# Exercise description:
Search the data for the word "的分裂域" and copy out every line that has it.

# Records provided:
┏━━

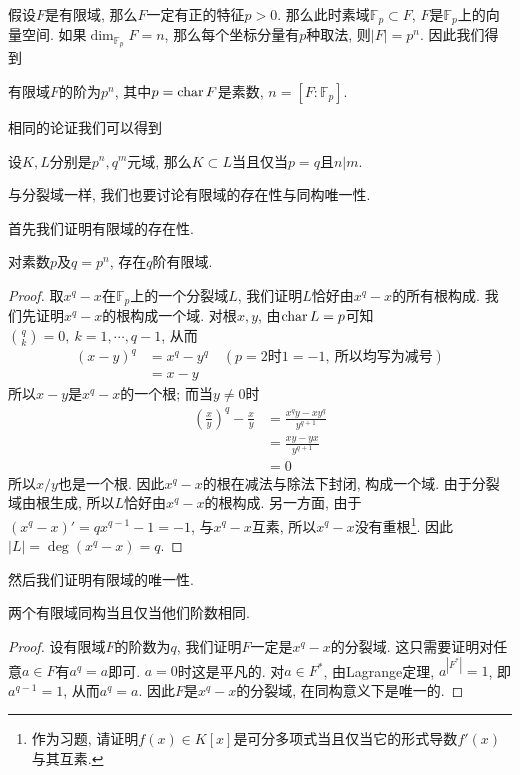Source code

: 假设$F$是有限域, 那么$F$一定有正的特征$p>0$.
那么此时素域$\mathbb{F}_p\subset F$, $F$是$\mathbb{F}_p$上的向量空间.
如果$\dim_{\mathbb{F}_p}F=n$, 那么每个坐标分量有$p$种取法, 则$|F|=p^n$.
因此我们得到
\begin{prop}
    有限域$F$的阶为$p^n$, 其中$p=\operatorname{char}{F}$是素数, $n=[F:\mathbb{F}_p]$.
\end{prop}

相同的论证我们可以得到
\begin{prop}\label{finite subfield}
    设$K,L$分别是$p^n,q^m$元域, 那么$K\subset L$当且仅当$p=q$且$n|m$.
\end{prop}

与分裂域一样, 我们也要讨论有限域的存在性与同构唯一性.

首先我们证明有限域的存在性.
\begin{thm}
    对素数$p$及$q=p^n$, 存在$q$阶有限域.
\end{thm}
\begin{proof}
    取$x^q-x$在$\mathbb{F}_p$上的一个分裂域$L$, 我们证明$L$恰好由$x^q-x$的所有根构成.
    我们先证明$x^q-x$的根构成一个域.
    对根$x,y$, 由$\operatorname{char} L=p$可知$\binom{q}{k}=0,\ k=1,\cdots,q-1$, 从而
    \begin{align*}
        (x-y)^q&=x^q-y^q\quad(p=2\text{时}1=-1,\ \text{所以均写为减号})\\
        &=x-y
    \end{align*}
    所以$x-y$是$x^q-x$的一个根;
    而当$y\neq 0$时
    \begin{align*}
        \left(\frac{x}{y}\right)^q-\frac{x}{y}&=\frac{x^qy-xy^q}{y^{q+1}}\\
        &=\frac{xy-yx}{y^{q+1}}\\
        &=0
    \end{align*}
    所以$x/y$也是一个根.
    因此$x^q-x$的根在减法与除法下封闭, 构成一个域.
    由于分裂域由根生成, 所以$L$恰好由$x^q-x$的根构成.
    另一方面, 由于$(x^q-x)'=qx^{q-1}-1=-1$, 与$x^q-x$互素, 所以$x^q-x$没有重根\footnote{作为习题, 请证明$f(x)\in K[x]$是可分多项式当且仅当它的形式导数$f'(x)$与其互素.}.
    因此$|L|=\deg(x^q-x)=q$.
\end{proof}

然后我们证明有限域的唯一性.
\begin{thm}
    两个有限域同构当且仅当他们阶数相同.
\end{thm}
\begin{proof}
    设有限域$F$的阶数为$q$, 我们证明$F$一定是$x^q-x$的分裂域.
    这只需要证明对任意$a\in F$有$a^q=a$即可.
    $a=0$时这是平凡的.
    对$a\in F^*$, 由Lagrange定理, $a^{|F^*|}=1$, 即$a^{q-1}=1$, 从而$a^q=a$.
    因此$F$是$x^q-x$的分裂域, 在同构意义下是唯一的.
\end{proof}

┗━━

# Solution:
    设有限域$F$的阶数为$q$, 我们证明$F$一定是$x^q-x$的分裂域.
    因此$F$是$x^q-x$的分裂域, 在同构意义下是唯一的.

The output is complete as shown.